Alberto Culver Aktiebolag (“ACAB”) (a subsidiary of Alberto-Culver Company (“ACC”) and Cederroth Intressenter AB (presently Croth Intressenter AB) (“Intressenter”) entered into a Share Sale and Purchase Agreement dated 18 May 2008 (the “SPA”) pursuant to which ACAB agreed to sell to Intressenter all of the issued and outstanding shares of the capital stock of Cederroth International AB (“CIAB”). Capitalized terms in this side letter will have the meaning ascribed to such terms in the SPA. The parties to the SPA desire to set forth certain agreements they have made with respect to Completion. This Side Letter shall form an integral part of the SPA.

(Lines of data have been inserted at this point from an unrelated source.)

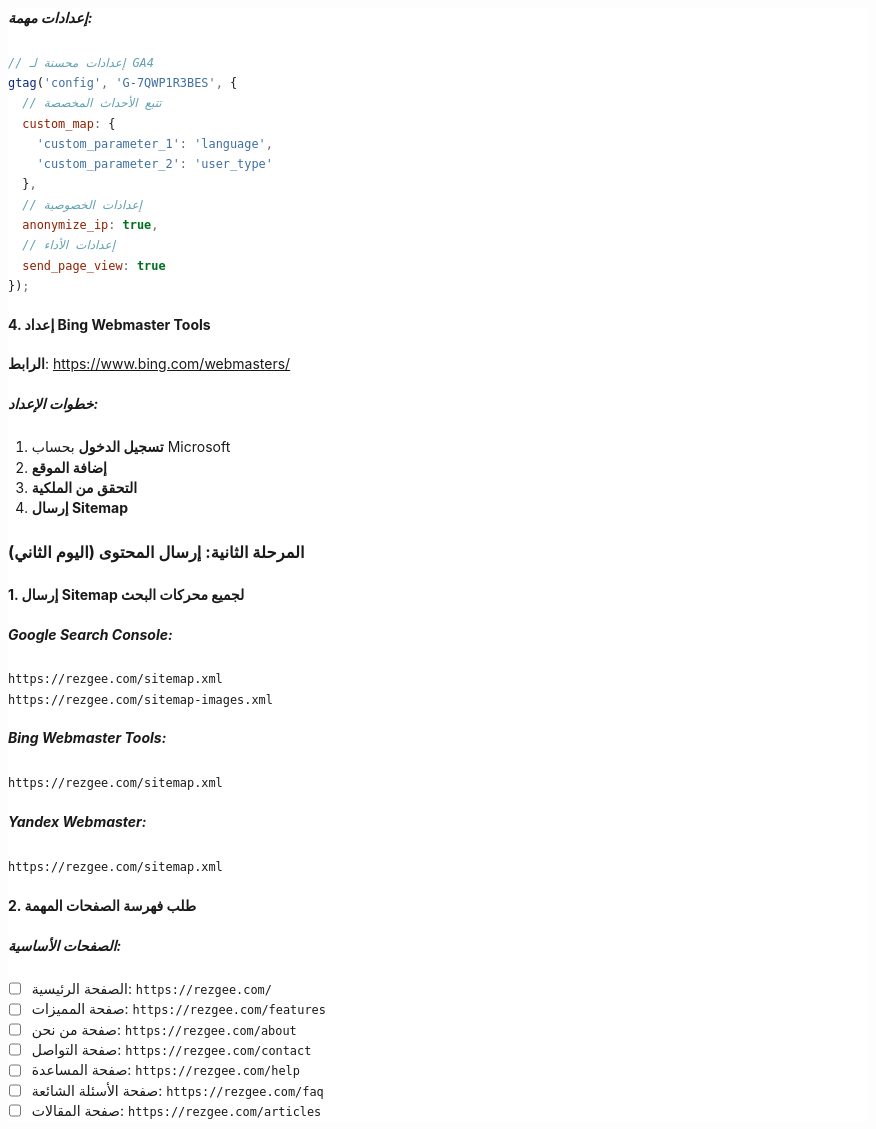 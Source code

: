 ##### إعدادات مهمة:
```javascript
// إعدادات محسنة لـ GA4
gtag('config', 'G-7QWP1R3BES', {
  // تتبع الأحداث المخصصة
  custom_map: {
    'custom_parameter_1': 'language',
    'custom_parameter_2': 'user_type'
  },
  // إعدادات الخصوصية
  anonymize_ip: true,
  // إعدادات الأداء
  send_page_view: true
});
```

#### 4. إعداد Bing Webmaster Tools
**الرابط**: https://www.bing.com/webmasters/

##### خطوات الإعداد:
1. **تسجيل الدخول** بحساب Microsoft
2. **إضافة الموقع**
3. **التحقق من الملكية**
4. **إرسال Sitemap**

### المرحلة الثانية: إرسال المحتوى (اليوم الثاني)

#### 1. إرسال Sitemap لجميع محركات البحث

##### Google Search Console:
```
https://rezgee.com/sitemap.xml
https://rezgee.com/sitemap-images.xml
```

##### Bing Webmaster Tools:
```
https://rezgee.com/sitemap.xml
```

##### Yandex Webmaster:
```
https://rezgee.com/sitemap.xml
```

#### 2. طلب فهرسة الصفحات المهمة

##### الصفحات الأساسية:
- [ ] الصفحة الرئيسية: `https://rezgee.com/`
- [ ] صفحة المميزات: `https://rezgee.com/features`
- [ ] صفحة من نحن: `https://rezgee.com/about`
- [ ] صفحة التواصل: `https://rezgee.com/contact`
- [ ] صفحة المساعدة: `https://rezgee.com/help`
- [ ] صفحة الأسئلة الشائعة: `https://rezgee.com/faq`
- [ ] صفحة المقالات: `https://rezgee.com/articles`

1. Vested ACC Options. Certain CIAB executives may exercise vested options to purchase ACC stock for a period after the Completion Date (generally 90 days). ACC and CIAB have agreed that CIAB will pay all payroll taxes and social charges (the “Payroll Charges”) due in respect of the value received by the executives upon option exercises (“Option Income”), and ACC, CIAB and certain executives have previously agreed that the executives will pay to CIAB 25% (20% for one executive) of his or her Option Income to reimburse CIAB for the payment of such Payroll Charges. In accordance with Section 5.2 (vii) of the SPA, at Completion ACC will deliver to Intressenter a waiver and release of all liabilities of CIAB to ACC and its Affiliates in respect of ACC provided benefits. Intressenter will cause CIAB to pay, or cause to be paid, when due and payable such Payroll Charges in respect of options exercised after the Completion Date.

2. Certain Inter-Company Agreements. The parties agree that the inter-company manufacturing and license agreements listed on Exhibit A hereto will continue in effect after Completion (the “Continuing Agreements”) and that there is no need for the parties to such Continuing Agreements to pay to their various counterparties on the Completion Date the outstanding fees, royalties and purchase prices arising under such Continuing Agreements (“Unpaid Amounts at Completion”). Accordingly, the parties agree that the Unpaid Amounts at Completion shall be an exception to the certificate described in SPA Section 5.2 (iii) delivered by ACC to Intressenter at Completion and that such outstanding amounts shall be payable in the ordinary course.

3. All Other Inter-Company Agreements. Except for the Continuing Agreements, all inter-company agreements of every kind and nature then in effect shall be terminated effective as of the Completion Date (the “Terminated Inter-Company Agreements”). Accordingly, effective on the Completion Date, ACC for itself and its Affiliates hereby releases CIAB and its Affiliates from all claims arising under Terminated Inter-Company Agreements and Intressenter hereby agrees that it shall cause CIAB and its Affiliates to release ACC and its Affiliates from all claims arising under Terminated Inter-Company Agreements.

4. Stay-On Bonus Accrual. The parties agree that if any amount is required to be accrued for the Stay-On Bonuses under Swedish GAAP on the Completion Statement, any such accrued amount shall be excluded from the calculation of Working Capital on the Completion Date.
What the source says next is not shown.